How Clown Pants Saved My Life

When things turned upside down last year for GQ’s Zach Baron—first he moved to a strange town; then his mom got sick; then America got sick, too—he noticed his personal style began to change. He started wondering: Could you fix yourself on the inside by shaking up what you wore on the outside? And was there anyone out there who could help him address his issues both sartorial and philosophical? Turns out, there was.
This image may contain Human Person Clothing Apparel Pants Book Comics Denim and Jeans
Illustration by Guy Shield

Last January, after a lifetime on the East Coast, my then fiancée, Amanda, and I moved from New York to Los Angeles and promptly fell to hapless pieces. Our reasons for moving had been sound. She’d been offered a good job out here, and she was tired of winter. We were about to get married—I’d already pledged to follow her wherever she went. Plus I liked the idea of trying something new. So I followed her to Los Angeles. We rented a house on the side of a hill above Hollywood and leased matching cars with sequential license plates. She worked on a studio lot a short drive away, and I worked from home, where I wandered around our house and marveled at the thick silence that had settled in around our lives.

The clown pants that led to a spiritual awakening.

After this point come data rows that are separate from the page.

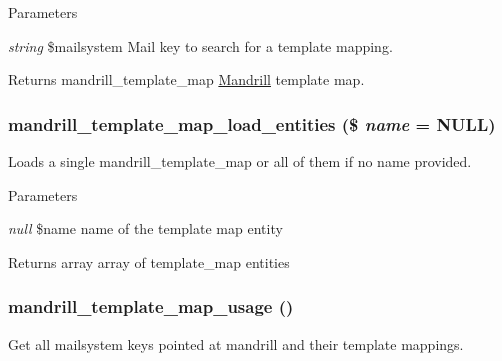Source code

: \begin{DoxyParams}{Parameters}
\item[{\em string}]\$mailsystem Mail key to search for a template mapping.\end{DoxyParams}
\begin{DoxyReturn}{Returns}
mandrill\_\-template\_\-map \hyperlink{classMandrill}{Mandrill} template map. 
\end{DoxyReturn}
\hypertarget{mandrill__template_8module_aa010cdfe57b90112df7d15324437e978}{
\subsubsection[{mandrill\_\-template\_\-map\_\-load\_\-entities}]{\setlength{\rightskip}{0pt plus 5cm}mandrill\_\-template\_\-map\_\-load\_\-entities (\$ {\em name} = {\ttfamily NULL})}}
\label{mandrill__template_8module_aa010cdfe57b90112df7d15324437e978}
Loads a single mandrill\_\-template\_\-map or all of them if no name provided.


\begin{DoxyParams}{Parameters}
\item[{\em null}]\$name name of the template map entity\end{DoxyParams}
\begin{DoxyReturn}{Returns}
array array of template\_\-map entities 
\end{DoxyReturn}
\hypertarget{mandrill__template_8module_abcdfe09006615253c14cfaf0fe035ade}{
\subsubsection[{mandrill\_\-template\_\-map\_\-usage}]{\setlength{\rightskip}{0pt plus 5cm}mandrill\_\-template\_\-map\_\-usage ()}}
\label{mandrill__template_8module_abcdfe09006615253c14cfaf0fe035ade}
Get all mailsystem keys pointed at mandrill and their template mappings.

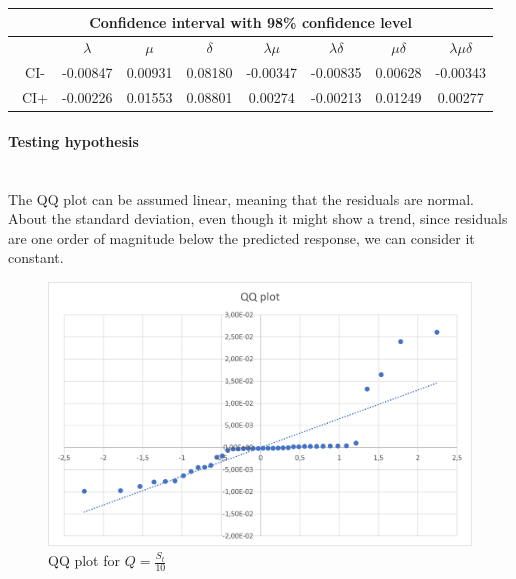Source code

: \documentclass{article}
\begin{document}
                    \begin{table}[htbp]
                        \begin{tabular}{|c|c|c|c|c|c|c|c|}
                        
                             \hline
                             \multicolumn{8}{|c|}{\bf Confidence interval with 98\% confidence level} \\
                                
                            \hline
                            \ & $\lambda$ & $\mu$ & $\delta$ & $\lambda\mu$ & $\lambda\delta$ & $\mu\delta$ & $\lambda\mu\delta$\\
                            \hline
                            \ CI- & -0.00847 & 0.00931 & 0.08180 & -0.00347 & -0.00835 & 0.00628 & -0.00343 \\ 
                            \hline
                            \ CI+ & -0.00226 & 0.01553 & 0.08801 & 0.00274 & -0.00213 & 0.01249 & 0.00277 \\ 
                            \hline
                        \end{tabular}
                        \label{table:CI_0,1}
                    \end{table}
                
                \paragraph{Testing hypothesis} \hfill \\
                The QQ plot can be assumed linear, meaning that the residuals are normal. About the standard deviation, even though it might show a trend, since residuals are one order of magnitude below the predicted response, we can consider it constant.
                
                    \begin{figure}[htbp]
                        \centering
                        \includegraphics[scale=0.7]{images/QQplot_0,1.png}
                        \caption{QQ plot for $Q = \frac{S_t}{10}$}
                        \label{fig:QQplot_0,1}
                    \end{figure}
                    
\end{document}

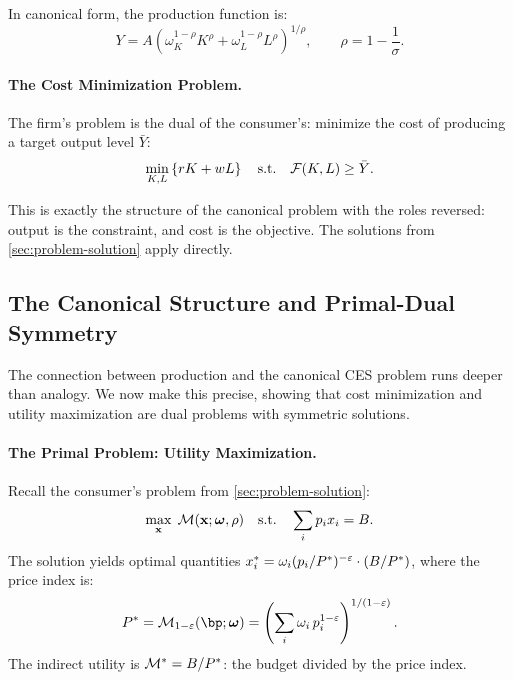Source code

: In canonical form, the production function is:
\begin{equation}
Y = A \left( \omega_K^{1-\rho} K^\rho + \omega_L^{1-\rho} L^\rho \right)^{1/\rho}, \qquad \rho = 1 - \frac{1}{\sigma}.
\label{eq:ces-canonical}
\end{equation}

\paragraph{The Cost Minimization Problem.}
The firm's problem is the dual of the consumer's: minimize the cost of producing a target output level $\bar{Y}$:
\begin{equation}
\min_{K, L} \left\{ rK + wL \right\} \quad \text{s.t.} \quad \F(K, L) \geq \bar{Y}.
\label{eq:cost-min}
\end{equation}

This is exactly the structure of the canonical problem with the roles reversed: output is the constraint, and cost is the objective. The solutions from \cref{sec:problem-solution} apply directly.

\subsection{The Canonical Structure and Primal-Dual Symmetry}
\label{subsec:canonical-production}

The connection between production and the canonical CES problem runs deeper than analogy. We now make this precise, showing that cost minimization and utility maximization are dual problems with symmetric solutions.

\paragraph{The Primal Problem: Utility Maximization.}
Recall the consumer's problem from \cref{sec:problem-solution}:
\begin{equation}
\max_{\bx} \; \M(\bx; \bom, \rho) \quad \text{s.t.} \quad \sum_i p_i x_i = B.
\label{eq:primal-utility}
\end{equation}
The solution yields optimal quantities $x_i^* = \omega_i (p_i / \Pstar)^{-\varepsilon} \cdot (B / \Pstar)$, where the price index is:
\begin{equation}
\Pstar = \M_{1-\varepsilon}(\bp; \bom) = \left( \sum_i \omega_i \, p_i^{1-\varepsilon} \right)^{1/(1-\varepsilon)}.
\label{eq:price-index-recall}
\end{equation}
The indirect utility is $\M^* = B / \Pstar$: the budget divided by the price index.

One thing no one told us about Los Angeles is that it’s one of the loneliest cities in the world. Everyone who lives here knows this, but we did not. Its flat constant beauty summons you outside, and then there you are: outside. You and the coyotes and the palm trees and the guys hoping to get work on How to Get Away with Murder. Neither of us had moved since we were embryos, basically. I kept getting stuck on elemental things, like what to wear. How do you dress when the weather requires absolutely nothing of you? New York was the place I grew up, and what I wore there was a blandly literal expression of the person I grew into: prideful but mostly anonymous, quiet but, hopefully, tasteful. In Los Angeles, a city that prizes none of those qualities, half my wardrobe—dark blue sweaters, scuffed-up sneakers, clothes that could go from a rainy sidewalk to a neon-lit subway car to a stylish office and back, in the New York way—seemed effectively useless. The other half made me feel like I still lived in New York but was somehow trapped here, visiting. It was a sensation I began to know well: that dislocated feeling, like being on a permanent vacation from the world I knew to be real.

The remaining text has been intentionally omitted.